What is this initiative? Well, first home buyers will be able to use up to a maximum of $30,000 per individual of voluntary superannuation contributions (plus the earnings generated from those savings) as a deposit on a property beginning 1 July 2018. These voluntary contributions were accepted from 1 July.
The way it works is, the employer would take money from the employee’s pre-tax earnings and put it into their super fund, where it will be taxed at just 15 per cent instead of the usual marginal tax rates. Earnings on these funds while in the super account will also only be taxed at 15 per cent.
Additionally, when these savings are withdrawn, tax will be paid at the marginal rate minus 30 percentage points. So, if the person is on a 37 cent rate, only 7 cents is paid in tax.

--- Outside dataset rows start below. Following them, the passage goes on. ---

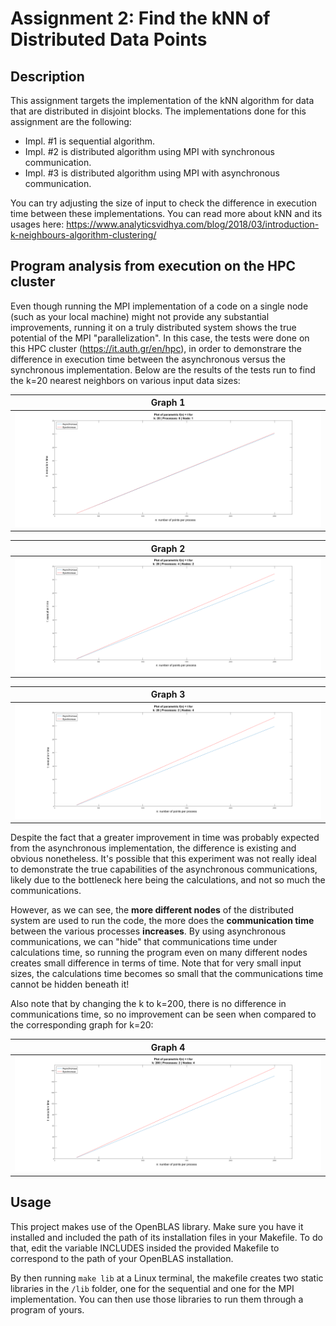 # Assignment 2: Find the kNN of Distributed Data Points

## Description

This assignment targets the implementation of the kNN algorithm for data that are distributed in disjoint
blocks. The implementations done for this assignment are the following:
- Impl. #1 is sequential algorithm.
- Impl. #2 is distributed algorithm using MPI with synchronous communication.
- Impl. #3 is distributed algorithm using MPI with asynchronous communication.

You can try adjusting the size of input to check the difference in execution time between these implementations. 
You can read more about kNN and its usages here: 
https://www.analyticsvidhya.com/blog/2018/03/introduction-k-neighbours-algorithm-clustering/

## Program analysis from execution on the HPC cluster 

Even though running the MPI implementation of a code on a single node (such as your local machine) might not provide any 
substantial improvements, running it on a truly distributed system shows the true potential of the MPI "parallelization".
In this case, the tests were done on this HPC cluster (https://it.auth.gr/en/hpc), in order to demonstrare the difference in execution time between the asynchronous versus the synchronous implementation. Below are the results of the tests run to find the k=20 nearest neighbors on various input data sizes:

|Graph 1      |
| :---------: |
| ![graph 1](https://github.com/thanasisKirmizis/parallelAndDistributedSystems/blob/master/Assignment%202/graphs/b18.png)| 

|Graph 2   |
| :---------: |
|![graph 2](https://github.com/thanasisKirmizis/parallelAndDistributedSystems/blob/master/Assignment%202/graphs/b24.png)| 

| Graph 3 |
|:---------: |
|![graph 3](https://github.com/thanasisKirmizis/parallelAndDistributedSystems/blob/master/Assignment%202/graphs/b42.png)|

Despite the fact that a greater improvement in time was probably expected from the asynchronous implementation, the difference is existing and obvious nonetheless. It's possible that this experiment was not really ideal to demonstrate the true capabilities of the asynchronous communications, likely due to the bottleneck here being the calculations, and not so much the communications.

However, as we can see, the **more different nodes** of the distributed system are used to run the code, the more does the **communication time** between the various processes **increases**. By using asynchronous communications, we can "hide" that communications time under calculations time, so running the program even on many different nodes creates small difference in terms of time.
Note that for very small input sizes, the calculations time becomes so small that the communications time cannot be hidden beneath it!

Also note that by changing the k to k=200, there is no difference in communications time, so no improvement can be seen when compared to the corresponding graph for k=20:

|Graph 4   |
| :---------: |
|![graph 4](https://github.com/thanasisKirmizis/parallelAndDistributedSystems/blob/master/Assignment%202/graphs/b42_k200.png)|


## Usage

This project makes use of the OpenBLAS library. Make sure you have it installed and included the path
of its installation files in your Makefile. To do that, edit the variable INCLUDES insided the provided Makefile to
correspond to the path of your OpenBLAS installation.

By then running `make lib` at a Linux terminal, the makefile creates two static libraries in the `/lib` folder, one for
the sequential and one for the MPI implementation. 
You can then use those libraries to run them through a program of yours.
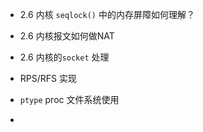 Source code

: * 2.6 内核 `seqlock()` 中的内存屏障如何理解？

  

* 2.6 内核报文如何做NAT

* 2.6 内核的`socket` 处理

* RPS/RFS 实现

* `ptype` proc 文件系统使用

* 


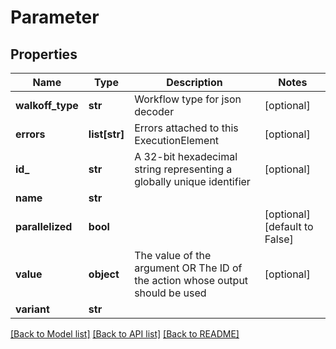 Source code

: # Parameter

## Properties
Name | Type | Description | Notes
------------ | ------------- | ------------- | -------------
**walkoff_type** | **str** | Workflow type for json decoder | [optional] 
**errors** | **list[str]** | Errors attached to this ExecutionElement | [optional] 
**id_** | **str** | A 32-bit hexadecimal string representing a globally unique identifier | [optional] 
**name** | **str** |  | 
**parallelized** | **bool** |  | [optional] [default to False]
**value** | **object** | The value of the argument OR The ID of the action whose output should be used | [optional] 
**variant** | **str** |  | 

[[Back to Model list]](../README.md#documentation-for-models) [[Back to API list]](../README.md#documentation-for-api-endpoints) [[Back to README]](../README.md)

Looking at the numbers, what that means is, if a first home buyer earning $70,000 invests $10,000 a year into this new scheme for three years, they will be better off than putting the same amount into a bank account by about $7,000.

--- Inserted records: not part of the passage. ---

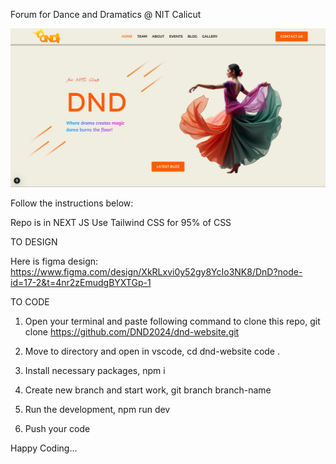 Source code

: Forum for Dance and Dramatics @ NIT Calicut

![Website](public/website-image.png)

Follow the instructions below:

Repo is in NEXT JS
Use Tailwind CSS for 95% of CSS

TO DESIGN

Here is figma design: https://www.figma.com/design/XkRLxvi0y52gy8YcIo3NK8/DnD?node-id=17-2&t=4nr2zEmudgBYXTGp-1

TO CODE 

1. Open your terminal and paste following command to clone this repo,
   git clone https://github.com/DND2024/dnd-website.git

2. Move to directory and open in vscode,
   cd dnd-website
   code .

3. Install necessary packages,
   npm i

4. Create new branch and start work,
   git branch branch-name

5. Run the development,
   npm run dev

6. Push your code

Happy Coding...
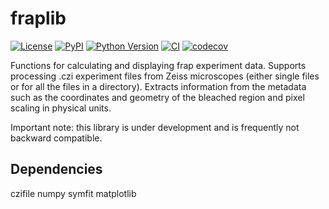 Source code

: # fraplib

[![License](https://img.shields.io/pypi/l/fraplib.svg?color=green)](https://github.com/emay2022/fraplib/raw/main/LICENSE)
[![PyPI](https://img.shields.io/pypi/v/fraplib.svg?color=green)](https://pypi.org/project/fraplib)
[![Python Version](https://img.shields.io/pypi/pyversions/fraplib.svg?color=green)](https://python.org)
[![CI](https://github.com/emay2022/fraplib/actions/workflows/ci/badge.svg)](https://github.com/emay2022/fraplib/actions)
[![codecov](https://codecov.io/gh/emay2022/fraplib/branch/master/graph/badge.svg)](https://codecov.io/gh/emay2022/fraplib)

Functions for calculating and displaying frap experiment data. Supports processing .czi experiment files from Zeiss microscopes (either single files or for all the files in a directory). Extracts information from the metadata such as the coordinates and geometry of the bleached region and pixel scaling in physical units.

Important note: this library is under development and is frequently not backward compatible.

Dependencies
------------
czifile
numpy
symfit
matplotlib
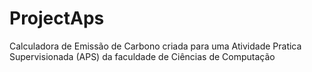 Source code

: # ProjectAps
 Calculadora de Emissão de Carbono criada para uma Atividade Pratica Supervisionada (APS) da faculdade de Ciências de Computação
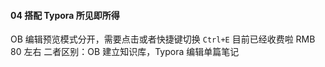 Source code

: #### 04 搭配 Typora 所见即所得

OB 编辑预览模式分开，需要点击或者快捷键切换 `Ctrl+E`
目前已经收费啦 RMB 80 左右
二者区别：OB 建立知识库，Typora 编辑单篇笔记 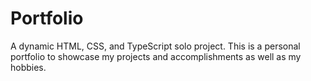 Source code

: # Portfolio

A dynamic HTML, CSS, and TypeScript solo project.
This is a personal portfolio to showcase my projects and accomplishments as well as my hobbies.
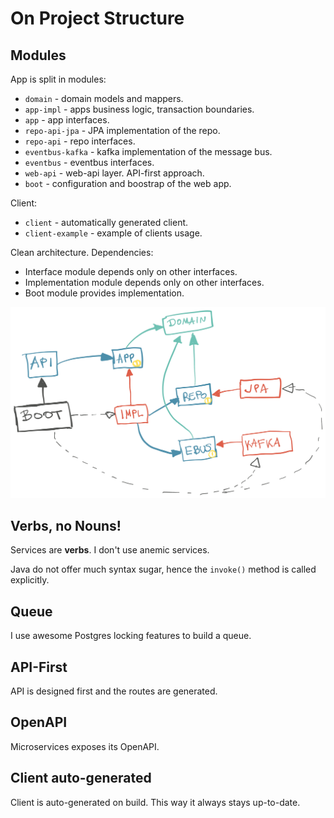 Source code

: # On Project Structure

## Modules

App is split in modules:

+ `domain` - domain models and mappers.
+ `app-impl` - apps business logic, transaction boundaries.
+ `app` - app interfaces.
+ `repo-api-jpa` - JPA implementation of the repo.
+ `repo-api` - repo interfaces.
+ `eventbus-kafka` - kafka implementation of the message bus.
+ `eventbus` - eventbus interfaces.
+ `web-api` - web-api layer. API-first approach.
+ `boot` - configuration and boostrap of the web app.

Client:

+ `client` - automatically generated client.
+ `client-example` - example of clients usage.

Clean architecture. Dependencies:

+ Interface module depends only on other interfaces.
+ Implementation module depends only on other interfaces. 
+ Boot module provides implementation.

![](arh.png)

## Verbs, no Nouns!

Services are **verbs**. I don't use anemic services.

Java do not offer much syntax sugar, hence the `invoke()` method is called explicitly.

## Queue

I use awesome Postgres locking features to build a queue.

## API-First

API is designed first and the routes are generated.

## OpenAPI

Microservices exposes its OpenAPI.

## Client auto-generated

Client is auto-generated on build. This way it always stays up-to-date.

To many, this may seem like a great option. It is a tax break and it may be worth considering for those first home buyers who would like to purchase a home . . . in years to come.
However, how much will it really assist?
The first thing is that people need to have spare cash to put into this scheme. Low-income earners may not have the spare cash to put into their superannuation, so they are unable to take advantage of any of the benefits.
When considering the increase in prices in our capital cities (median price in Sydney is approximately $860,000, which is approximately a 15 per cent increase in the past year), the median price will likely increase further by the time those taking advantage of the scheme are ready to buy.
A minimum 5 per cent deposit on even a $700,000 purchase price is $35,000. On top of that is stamp duty, mortgage insurance, and all the other costs associated with the loan. Hence, $30,000 from contributions in many cases will not be enough to make a purchase.
The maximum that can be salary sacrificed in any year is $15,000, so it may take a number of years to save the amount you need to purchase if you are solely using this scheme to save.
The other item to note is that the extra money you have contributed to super cannot be withdrawn for any other purpose other than purchasing a property.
So the real question would or could be: what percentage of first home owners will this scheme really benefit?